Mr Waugh spoke about what Nabim had been doing in preparation for Brexit.
He said the organisation had been working tirelessly with various stakeholders about what to do in the event of a no deal Brexit as well as how a deal might affect members.
Nabim holds a monthly briefing session with members by telephone to update them on Brexit.
Nabim has been working with the Arable and Agrifoood Brexit Group.
“That has been a good group and we have learnt a lot from it. We are doing our best to prepare for whatever the outcome is.”
He showed the meeting in London and Huddersfield a flowchart of how Nabim predicted Brexit would go – and it was remarkably accurate.
“That was quite prescient because there has been a jam in Parliament and it is precisely where the debate is now.
“The truth is nobody really knows what is going to happen.
“We need to make sure that the rules of origin allow us to make the goods. The work has been done and the understanding has been established,” he added.
He went on to talk about technical and regulatory matters affecting millers such as new rules governing how much ergot is permissible in flour and the prospect of having flour fortified with folic acid.
“There will be a consultation later in the Spring,” he said.
Wheat quality assessments and Red Tractor status were also important for the milling industry.
Mr Marriage then gave a talk about Nabim’s pioneering development of the “virtual mill” which is an exciting industry development.
The virtual mill is an interactive online facility for students of milling. It has everything a real mill would have – from plan sifters to roller mills – in a virtual environment.

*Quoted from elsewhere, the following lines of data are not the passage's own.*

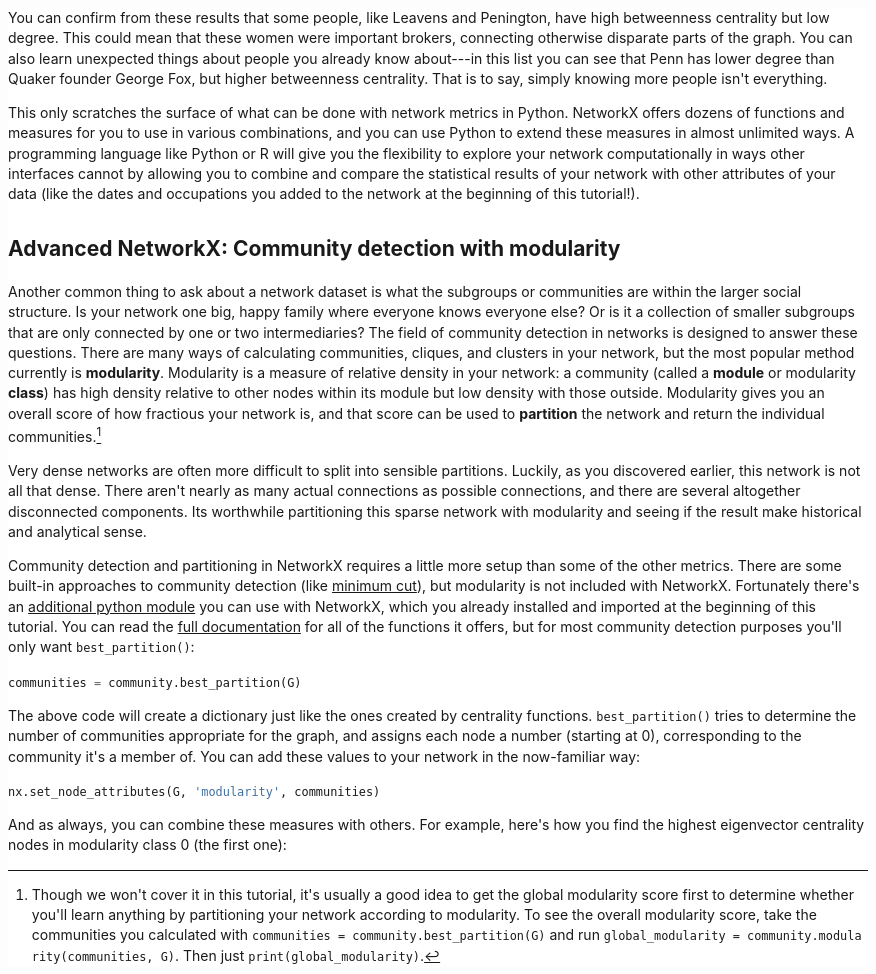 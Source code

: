 You can confirm from these results that some people, like Leavens and Penington, have high betweenness centrality but low degree. This could mean that these women were important brokers, connecting  otherwise disparate parts of the graph. You can also learn unexpected things about people you already know about---in this list you can see that Penn has lower degree than Quaker founder George Fox, but higher betweenness centrality. That is to say, simply knowing more people isn't everything.

This only scratches the surface of what can be done with network metrics in Python. NetworkX offers dozens of functions and measures for you to use in various combinations, and you can use Python to extend these measures in almost unlimited ways. A programming language like Python or R will give you the flexibility to explore your network computationally in ways other interfaces cannot by allowing you to combine and compare the statistical results of your network with other attributes of your data (like the dates and occupations you added to the network at the beginning of this tutorial!).

## Advanced NetworkX: Community detection with modularity

Another common thing to ask about a network dataset is what the subgroups or communities are within the larger social structure. Is your network one big, happy family where everyone knows everyone else? Or is it a collection of smaller subgroups that are only connected by one or two intermediaries? The field of community detection in networks is designed to answer these questions. There are many ways of calculating communities, cliques, and clusters in your network, but the most popular method currently is **modularity**. Modularity is a measure of relative density in your network: a community (called a **module** or modularity **class**) has high density relative to other nodes within its module but low density with those outside. Modularity gives you an overall score of how fractious your network is, and that score can be used to **partition** the network and return the individual communities.[^overall]

Very dense networks are often more difficult to split into sensible partitions. Luckily, as you discovered earlier, this network is not all that dense. There aren't nearly as many actual connections as possible connections, and there are several altogether disconnected components. Its worthwhile partitioning this sparse network with modularity and seeing if the result make historical and analytical sense.

Community detection and partitioning in NetworkX requires a little more setup than some of the other metrics. There are some built-in approaches to community detection (like [minimum cut](http://networkx.readthedocs.io/en/stable/reference/generated/networkx.algorithms.flow.minimum_cut.html#networkx.algorithms.flow.minimum_cut)), but modularity is not included with NetworkX. Fortunately there's an [additional python module](https://github.com/taynaud/python-louvain/) you can use with NetworkX, which you already installed and imported at the beginning of this tutorial. You can read the [full documentation](http://perso.crans.org/aynaud/communities/api.html) for all of the functions it offers, but for most community detection purposes you'll only want `best_partition()`:

```python
communities = community.best_partition(G)
```

The above code will create a dictionary just like the ones created by centrality functions. `best_partition()` tries to determine the number of communities appropriate for the graph, and assigns each node a number (starting at 0), corresponding to the community it's a member of. You can add these values to your network in the now-familiar way:

```python
nx.set_node_attributes(G, 'modularity', communities)
```

And as always, you can combine these measures with others. For example, here's how you find the highest eigenvector centrality nodes in modularity class 0 (the first one):


[^slicing]: There are a couple Pythonic techniques this code makes use of. The first is *list comprehensions*, which embed loops (`for n in nodes`) to create new lists (in brackets), like so: `new_list = [item for item in old_list]`. The second is *list slicing*, which allows you to subdivide or "slice" a list. The list slicing notation `[1:]` takes everything *except* for the first item in the list. The 1 tells Python to begin with the second item in the list (in Python, you start counting at 0), and the colon tells Python to take everything up to the end of the list. Since the first line in both of these lists is the header row of each CSV, we don't want those headers to be included in our data.
[^dictionary]: Dictionaries are a built-in datatype in Python, made up of key-value pairs. Think of a key as the headword in a dictionary, and the value as its definition. Keys have to be unique (only one of each per dictionary), but values can be anything. Dictionaries are represented by curly braces, with keys and values separate by colons: `{key1:value1, key2:value2, ...}`. Dictionaries are one of the fastest ways to store values that you know you'll need to look up later. In fact, a NetworkX Graph object is itself made up of nested dictionaries.
[^brackets]: Note that this code uses brackets in two ways. It uses numbers in brackets to access specific indices within a node list (for example, the birth year at `node[4]`), but it also uses brackets to assign a *key* (always `node[0]`, the ID) to any one of our empty dictionaries: `dictionary[key] = value`. Convenient!
[^path]: We take the length of the list *minus one* because we want the number of edges (or steps) between the nodes listed here, rather than the number of nodes.
[^import]: Every file format that is exportable is also importable. If you have a GEXF file from Gephi that you want to put into NetworkX, you'd type `G = nx.read_gexf('some_file.gexf')`.
[^modularity]: In larger networks, the lists would probably be unreadably long, but you could get a sense of all the modularity classes at once by visualizing the network and adding color to the nodes based on their modularity class.
[^pip]: Some installations will only want you to type `pip` without the "3," but in Python 3, `pip3` is the most common. If one doesn't work, try the other!
[^power]: Those of you with a stats background will note that degree in social networks typically follows a *power law*, but this is neither unusual nor especially helpful to know.
[^singletons]: For the sake of simplicity, we removed any nodes that are *not connected to any others* from the dataset before we began. This was simply to reduce clutter, but it's also very common to see lots of these single nodes in your average network dataset.
[^density]: But keep in mind this is the density of the *whole* network, including those unconnected components floating in orbit. There are a lot of possible connections there. If you took the density of only the largest component, you might get a very different number. You could do so by finding the largest component as we show you in the next section on **diameter**, and then running the same density method on only that component.
[^transitivity]: Why is it called transitivity? You might remember the transitive property from high school geometry: if A=B and B=C, the A must equal C. Similarly, in triadic closure, if person A knows person B and person B knows person C, then person A probably knows person C: hence, transitivity.
[^overall]: Though we won't cover it in this tutorial, it's usually a good idea to get the global modularity score first to determine whether you'll learn anything by partitioning your network according to modularity. To see the overall modularity score, take the communities you calculated with `communities = community.best_partition(G)` and run `global_modularity = community.modularity(communities, G)`. Then just `print(global_modularity)`.
[^pipinstall]: In many (but not all) cases, `pip` or `pip3` will be installed automatically with Python3.
[^averagedegree]: Average degree is the average number of connections of each node in your network. See more on degree in the centrality section of this tutorial.
[^random]: The most principled way of doing this kind of comparison is to create *random graphs* of identical size to see if the metrics differ from the norm. NetworkX offers plenty of tools for [generating random graphs](http://networkx.readthedocs.io/en/stable/reference/generators.html#module-networkx.generators.random_graphs).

“Our training programmes have a long and very distinguished history in milling,” he said.
“Millers who have taken the Advanced Milling Diploma have clearly benefited from it.”
Mr Marriage then awarded a certificate to Emily Munsey, of Clarks Mill in Wantage. Emily, 20, got the highest UK grade in Module 6 (Power and Automation)
The Nabim contingent then moved up north to Huddersfield where more students who had won top marks in the various modules were also presented with a certificate.
They were: Katie Barwise, 28, of Silloth Mill, Carrs who got the top mark for Module 7 – Flour Mill Management.
Katie said: “My grandfather was a joiner at Silloth Mill so I wanted to work there and keep it in the family.”
Craig Slater – was Hovis at the time, now Whitworths (Manchester) – Module 1 (Safety, Health and Hygiene)
Mohammed Sarwar – ADM (Knottingley) – Module 2 (Wheat and the Screenroom)
Mohammed Sarwar – ADM (Knottingley) – joint top Module 3 (Mill Processes and Performance)
Jack Westhead – ADM (Liverpool) – joint top Module 3 (Mill Processes & Performance)
Laura Lawson – Carrs (Kirkcaldy) – Module 4 (Product Handling, Storage & Distribution) – did not attend and Katie Barwise received it on her behalf.
Jennifer Cunnah – ADM (Liverpool) – Module 5 (Flour)
Mr Marriage ended by talking about health and safety saying the focus was on stress and mental health in the workplace., He ended by showing a video of a dust explosion in Buxton where a 16kg bag of flour exploded causing mass destruction.